Required work: Go through the entries below and pick out every line with "text".

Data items

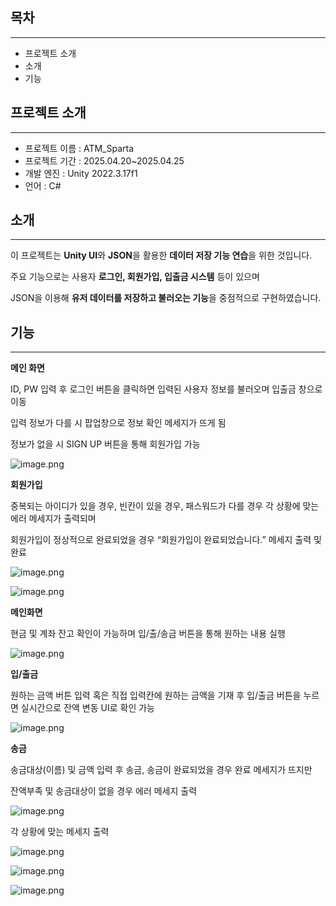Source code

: ## 목차

---

- 프로젝트 소개
- 소개
- 기능

## 프로젝트 소개

---

- 프로젝트 이름 : ATM_Sparta
- 프로젝트 기간 : 2025.04.20~2025.04.25
- 개발 엔진 : Unity 2022.3.17f1
- 언어 : C#

## 소개

---

이 프로젝트는 **Unity UI**와 **JSON**을 활용한 **데이터 저장 기능 연습**을 위한 것입니다.

주요 기능으로는 사용자 **로그인, 회원가입, 입출금 시스템** 등이 있으며

JSON을 이용해 **유저 데이터를 저장하고 불러오는 기능**을 중점적으로 구현하였습니다.

## 기능

---

**메인 화면** 

ID, PW 입력 후 로그인 버튼을 클릭하면 입력된 사용자 정보를 불러오며 입출금 창으로 이동

입력 정보가 다를 시 팝업창으로 정보 확인 메세지가 뜨게 됨

정보가 없을 시 SIGN UP 버튼을 통해 회원가입 가능

![image.png](attachment:b96e0032-9a45-4210-b793-359f3502e09d:image.png)

**회원가입** 

중복되는 아이디가 있을 경우, 빈칸이 있을 경우, 패스워드가 다를 경우 각 상황에 맞는 에러 메세지가 출력되며

회원가입이 정상적으로 완료되었을 경우 “회원가입이 완료되었습니다.” 메세지 출력 및 완료

![image.png](attachment:60aeb06e-c2c3-44cf-afff-398c9346992e:image.png)

![image.png](attachment:1624a7f2-0b74-4026-9369-644d63685005:image.png)

**메인화면**

현금 및 계좌 잔고 확인이 가능하며 입/출/송금 버튼을 통해 원하는 내용 실행

![image.png](attachment:efb26521-3d9e-4124-9ec2-04099ca2dee7:image.png)

**입/출금**

원하는 금액 버튼 입력 혹은 직접 입력칸에 원하는 금액을 기재 후 입/출금 버튼을 누르면 실시간으로 잔액 변동 UI로 확인 가능

![image.png](attachment:c09248c4-ad09-43be-94c3-783a4f17974b:image.png)

**송금**

송금대상(이름) 및 금액 입력 후 송금, 송금이 완료되었을 경우 완료 메세지가 뜨지만

잔액부족 및 송금대상이 없을 경우 에러 메세지 출력

![image.png](attachment:e4aa6d25-dae1-42e4-9177-c625b3fa3c29:image.png)

각 상황에 맞는 메세지 출력

![image.png](attachment:eb3035c3-71d6-4c0f-b580-641ed53e75a0:image.png)

![image.png](attachment:01ce57f5-cd5b-4331-9dd5-e38888fffbf5:image.png)

![image.png](attachment:b0770e3c-2523-4765-9d6a-c7625e3d8115:image.png)
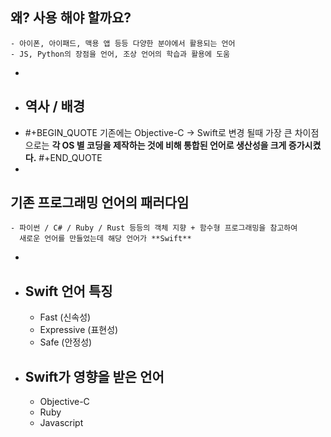 ## 왜? 사용 해야 할까요?
	- 아이폰, 아이패드, 맥용 앱 등등 다양한 분야에서 활용되는 언어
	- JS, Python의 장점을 언어, 조상 언어의 학습과 활용에 도움
-
- ## 역사 / 배경
- #+BEGIN_QUOTE
  기존에는 Objective-C → Swift로 변경 될때 가장 큰 차이점으로는
  **각 OS 별 코딩을 제작하는 것에 비해 통합된 언어로 생산성을 크게 증가시켰다.**
  #+END_QUOTE
-
## 기존 프로그래밍 언어의 패러다임
	- 파이썬 / C# / Ruby / Rust 등등의 객체 지향 + 함수형 프로그래밍을 참고하여 
	  새로운 언어를 만들었는데 해당 언어가 **Swift**
-
- ## Swift 언어 특징
	- Fast (신속성)
	- Expressive (표현성)
	- Safe (안정성)
- ## Swift가 영향을 받은 언어
	- Objective-C
	- Ruby
	- Javascript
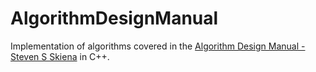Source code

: # AlgorithmDesignManual #
Implementation of algorithms covered in the [Algorithm Design Manual - Steven S Skiena](http://www.amazon.com/Algorithm-Design-Manual-Steven-Skiena/dp/1849967202/) in C++.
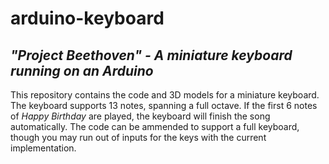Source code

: # arduino-keyboard
## *"Project Beethoven" - A miniature keyboard running on an Arduino*

This repository contains the code and 3D models for a miniature keyboard.
The keyboard supports 13 notes, spanning a full octave.
If the first 6 notes of *Happy Birthday* are played, the keyboard will finish the song automatically.
The code can be ammended to support a full keyboard, though you may run out of inputs for the keys with the current implementation.
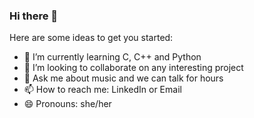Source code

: ### Hi there 👋


Here are some ideas to get you started:

- 🌱 I’m currently learning C, C++ and Python
- 👯 I’m looking to collaborate on any interesting project
- 💬 Ask me about music and we can talk for hours
- 📫 How to reach me: LinkedIn or Email
- 😄 Pronouns: she/her
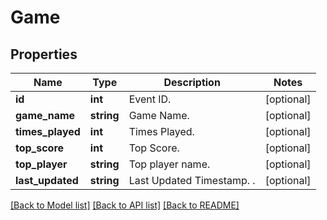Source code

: # Game

## Properties
Name | Type | Description | Notes
------------ | ------------- | ------------- | -------------
**id** | **int** | Event ID. | [optional] 
**game_name** | **string** | Game Name. | [optional] 
**times_played** | **int** | Times Played. | [optional] 
**top_score** | **int** | Top Score. | [optional] 
**top_player** | **string** | Top player name. | [optional] 
**last_updated** | **string** | Last Updated Timestamp. . | [optional] 

[[Back to Model list]](../README.md#documentation-for-models) [[Back to API list]](../README.md#documentation-for-api-endpoints) [[Back to README]](../README.md)



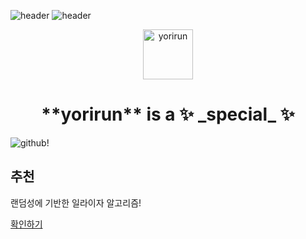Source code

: ![header](https://capsule-render.vercel.app/api?type=waving&color=#ffffff&height=150&section=header&text=yorirun&fontColor=000000&fontSize=70&animation=blink)
![header](https://capsule-render.vercel.app/api?text=yorirun)
<div align = "center">
 <img aria-label="yorirun" src="https://avatars.githubusercontent.com/u/117011631?s=40&amp;v=4" alt="yorirun" size="80" height="80" width="80">
<h1>**yorirun** is a ✨ _special_ ✨</h1>
 </div>

<div>
<img src="https://img.shields.io/badge/github-181717?style=for-the-badge&logo=github&logoColor=white" alt = "github!">
<div>
 
<div class="object-card">
      <h2>추천</h2>
      <p>랜덤성에 기반한 일라이자 알고리즘!</p>
      <a class="download-button" href="(https://github.com/yorirun/-/blob/main/%EB%B1%80%EC%B2%98%EB%9F%BC%20%EC%9A%94%EB%A6%AC%EC%A1%B0%EB%A6%AC/ELIZA.py)">확인하기</a>
    </div>
 
<!--
**yorirun/yorirun** is a ✨ _special_ ✨ repository because its `README.md` (this file) appears on your GitHub profile.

Output for this exercise:
: ![header](https://capsule-render.vercel.app/api?type=waving&color=#ffffff&height=150&section=header&text=yorirun&fontColor=000000&fontSize=70&animation=blink)
![header](https://capsule-render.vercel.app/api?text=yorirun)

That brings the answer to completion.